1929 verließen Lore Strauch und Dr. Friedrich Ritter in Berlin ihre jeweiligen Ehepartner, um auf der Galápagosinsel Floreana im Pazifischen Ozean ihr Glück zu suchen. Drei Jahre später taucht dort in der Einsamkeit eine obskure österreichische Baronin mit ihren beiden Liebhabern auf. Nur Lore Strauch kehrt 1934 nach Berlin zurück. Alle anderen sind tot oder verschollen.

Was war geschehen?

Als der Kölner Autor Werner Köhler 2014 das erste Mal etwas über die sogenannte Galápagos-Affäre las, lässt ihn diese abstruse Geschichte nicht mehr los. Hatten diese extravaganten Aussteiger schon seinerzeit Journalisten angelockt, die mit dieser außergewöhnlichen Story die Fantasie ihrer Zeitungsleser befeuerten, so regten die Geschehnisse Schriftsteller wie Georges Simenon zu seinem Roman »Das Geheimnis der Galápagos-Inseln« und Felix Mitterer zu dem Drama »Galápagos« an, das 2017 am Wiener Theater in der Josefstadt uraufgeführt wurde.

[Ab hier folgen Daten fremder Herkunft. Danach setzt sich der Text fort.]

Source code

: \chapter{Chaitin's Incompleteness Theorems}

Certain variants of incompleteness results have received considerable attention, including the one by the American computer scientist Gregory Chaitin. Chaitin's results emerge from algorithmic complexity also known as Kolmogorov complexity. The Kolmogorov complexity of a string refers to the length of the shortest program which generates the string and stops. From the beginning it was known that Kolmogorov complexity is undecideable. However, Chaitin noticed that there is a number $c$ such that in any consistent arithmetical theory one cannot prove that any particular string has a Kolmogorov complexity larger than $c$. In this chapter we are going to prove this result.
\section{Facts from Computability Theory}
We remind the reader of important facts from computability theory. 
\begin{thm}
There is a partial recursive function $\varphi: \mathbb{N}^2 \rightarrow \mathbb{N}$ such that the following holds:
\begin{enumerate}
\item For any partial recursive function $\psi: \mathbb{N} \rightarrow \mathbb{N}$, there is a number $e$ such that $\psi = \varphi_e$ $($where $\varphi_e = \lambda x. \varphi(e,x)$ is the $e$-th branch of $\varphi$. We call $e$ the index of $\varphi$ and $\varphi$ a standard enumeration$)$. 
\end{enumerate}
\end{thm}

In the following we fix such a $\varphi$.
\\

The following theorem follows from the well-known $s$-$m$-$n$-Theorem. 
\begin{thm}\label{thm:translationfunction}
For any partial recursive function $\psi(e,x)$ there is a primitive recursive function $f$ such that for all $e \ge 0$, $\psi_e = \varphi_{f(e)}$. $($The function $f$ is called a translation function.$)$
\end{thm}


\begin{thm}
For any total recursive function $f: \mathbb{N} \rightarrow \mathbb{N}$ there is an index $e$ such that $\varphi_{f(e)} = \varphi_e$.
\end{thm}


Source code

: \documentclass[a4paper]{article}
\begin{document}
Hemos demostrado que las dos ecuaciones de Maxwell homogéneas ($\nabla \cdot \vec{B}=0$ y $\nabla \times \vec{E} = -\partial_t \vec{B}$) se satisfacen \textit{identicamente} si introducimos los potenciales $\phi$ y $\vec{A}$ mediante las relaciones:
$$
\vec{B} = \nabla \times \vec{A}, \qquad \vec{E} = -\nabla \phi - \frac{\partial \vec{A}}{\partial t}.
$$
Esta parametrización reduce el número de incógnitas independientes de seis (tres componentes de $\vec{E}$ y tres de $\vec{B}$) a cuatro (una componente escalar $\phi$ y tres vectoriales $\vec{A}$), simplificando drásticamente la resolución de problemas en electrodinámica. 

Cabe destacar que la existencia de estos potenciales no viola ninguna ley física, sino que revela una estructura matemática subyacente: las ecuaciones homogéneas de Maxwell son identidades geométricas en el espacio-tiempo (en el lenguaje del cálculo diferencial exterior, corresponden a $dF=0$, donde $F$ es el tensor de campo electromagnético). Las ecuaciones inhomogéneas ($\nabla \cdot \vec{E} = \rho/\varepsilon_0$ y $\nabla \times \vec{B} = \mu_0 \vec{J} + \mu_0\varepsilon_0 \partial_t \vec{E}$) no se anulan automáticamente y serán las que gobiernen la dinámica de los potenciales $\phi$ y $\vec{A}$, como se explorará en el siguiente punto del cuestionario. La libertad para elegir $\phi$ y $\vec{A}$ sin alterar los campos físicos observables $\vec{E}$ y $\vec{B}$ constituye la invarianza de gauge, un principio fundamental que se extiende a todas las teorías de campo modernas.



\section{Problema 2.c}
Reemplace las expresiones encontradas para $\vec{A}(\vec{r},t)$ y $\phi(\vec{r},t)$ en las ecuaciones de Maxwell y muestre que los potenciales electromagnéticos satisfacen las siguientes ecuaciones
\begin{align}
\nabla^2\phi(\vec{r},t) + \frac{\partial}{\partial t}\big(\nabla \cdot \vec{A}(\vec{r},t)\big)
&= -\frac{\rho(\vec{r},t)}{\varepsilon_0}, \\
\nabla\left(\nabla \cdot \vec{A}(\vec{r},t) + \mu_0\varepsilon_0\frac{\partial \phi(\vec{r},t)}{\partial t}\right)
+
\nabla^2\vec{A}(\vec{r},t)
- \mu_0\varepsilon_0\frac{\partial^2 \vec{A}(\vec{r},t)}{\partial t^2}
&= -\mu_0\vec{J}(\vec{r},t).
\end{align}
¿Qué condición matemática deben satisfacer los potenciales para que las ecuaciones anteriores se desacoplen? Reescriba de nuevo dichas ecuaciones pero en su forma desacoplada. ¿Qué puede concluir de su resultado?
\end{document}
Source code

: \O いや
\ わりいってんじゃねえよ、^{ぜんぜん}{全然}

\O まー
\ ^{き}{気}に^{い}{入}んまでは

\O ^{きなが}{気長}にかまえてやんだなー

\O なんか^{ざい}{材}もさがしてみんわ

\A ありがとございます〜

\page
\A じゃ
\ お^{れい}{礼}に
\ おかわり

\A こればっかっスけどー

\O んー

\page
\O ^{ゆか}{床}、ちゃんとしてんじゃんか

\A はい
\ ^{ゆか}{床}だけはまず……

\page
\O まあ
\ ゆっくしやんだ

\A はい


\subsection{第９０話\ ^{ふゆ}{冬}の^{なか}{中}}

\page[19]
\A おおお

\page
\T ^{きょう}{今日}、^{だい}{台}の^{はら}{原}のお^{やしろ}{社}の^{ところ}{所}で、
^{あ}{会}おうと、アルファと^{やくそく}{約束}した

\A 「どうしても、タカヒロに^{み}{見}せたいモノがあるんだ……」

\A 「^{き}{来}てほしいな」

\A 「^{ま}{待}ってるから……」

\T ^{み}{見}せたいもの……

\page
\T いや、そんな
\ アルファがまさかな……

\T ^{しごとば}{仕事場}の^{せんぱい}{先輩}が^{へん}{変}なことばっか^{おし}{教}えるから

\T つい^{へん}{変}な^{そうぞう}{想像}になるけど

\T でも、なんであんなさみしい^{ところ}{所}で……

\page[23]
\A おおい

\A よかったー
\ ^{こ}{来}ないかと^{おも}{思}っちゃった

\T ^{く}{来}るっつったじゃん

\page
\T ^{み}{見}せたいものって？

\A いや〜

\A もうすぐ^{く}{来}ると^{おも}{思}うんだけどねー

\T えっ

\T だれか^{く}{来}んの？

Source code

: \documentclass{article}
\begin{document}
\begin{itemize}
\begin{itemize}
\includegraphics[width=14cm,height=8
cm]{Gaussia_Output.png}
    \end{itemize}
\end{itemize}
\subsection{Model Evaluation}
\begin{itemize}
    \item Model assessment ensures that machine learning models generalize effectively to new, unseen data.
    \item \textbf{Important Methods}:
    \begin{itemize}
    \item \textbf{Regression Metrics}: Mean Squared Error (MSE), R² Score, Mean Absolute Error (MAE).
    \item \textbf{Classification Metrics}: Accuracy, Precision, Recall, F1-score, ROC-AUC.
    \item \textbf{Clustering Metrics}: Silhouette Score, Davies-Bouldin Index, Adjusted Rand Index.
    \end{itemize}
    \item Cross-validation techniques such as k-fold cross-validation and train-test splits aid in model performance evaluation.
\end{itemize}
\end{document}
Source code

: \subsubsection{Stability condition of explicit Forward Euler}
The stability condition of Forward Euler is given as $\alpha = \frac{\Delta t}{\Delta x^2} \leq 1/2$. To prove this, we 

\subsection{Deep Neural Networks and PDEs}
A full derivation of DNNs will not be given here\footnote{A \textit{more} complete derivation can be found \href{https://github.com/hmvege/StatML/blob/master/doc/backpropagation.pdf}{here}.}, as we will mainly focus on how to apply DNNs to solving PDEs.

Bestechende Sprache und Herz

Köhler strickt aus den belegten Tatsachen nun seine ganz eigene wundersame Abenteuergeschichte »Die dritte Quelle«. Er schickt den Hamburger Bankangestellten Harald Steen um die Jahrtausendwende auf ein Containerschiff nach Ecuador, denn der 64-Jährige ist von dem Gedanken beseelt, dass Lore Strauch seine leibliche Mutter ist. Das Rätsel um seinen Vater hofft er, auf Floreana lösen zu können. Steen ist alles andere als ein wackerer Held. Lang, dünn, blass und verschwiegen erträgt er die mühsame Überfahrt im Bauch des Schiffes, im Gepäck eine überdimensionierte Seemannskiste, deren Inhalt ihm im Dschungel von Floreana hilfreich sein soll. Denn Steen, der als Waisenkind bei Pflegeeltern in Hamburg aufwuchs, hat sich geschworen, so wie seine mutmaßlichen Vorfahren zu leben und dabei behutsam Nachforschungen über seinen Erzeuger anzustellen. Denn noch lebt auf Floreana die einzige Zeitzeugin aus den 1930er Jahren: Die weit über 90 Jahre alte Margot Wittmer, deren Familie einst aus Köln auswanderte und noch heute ein Hotel auf der Insel führt.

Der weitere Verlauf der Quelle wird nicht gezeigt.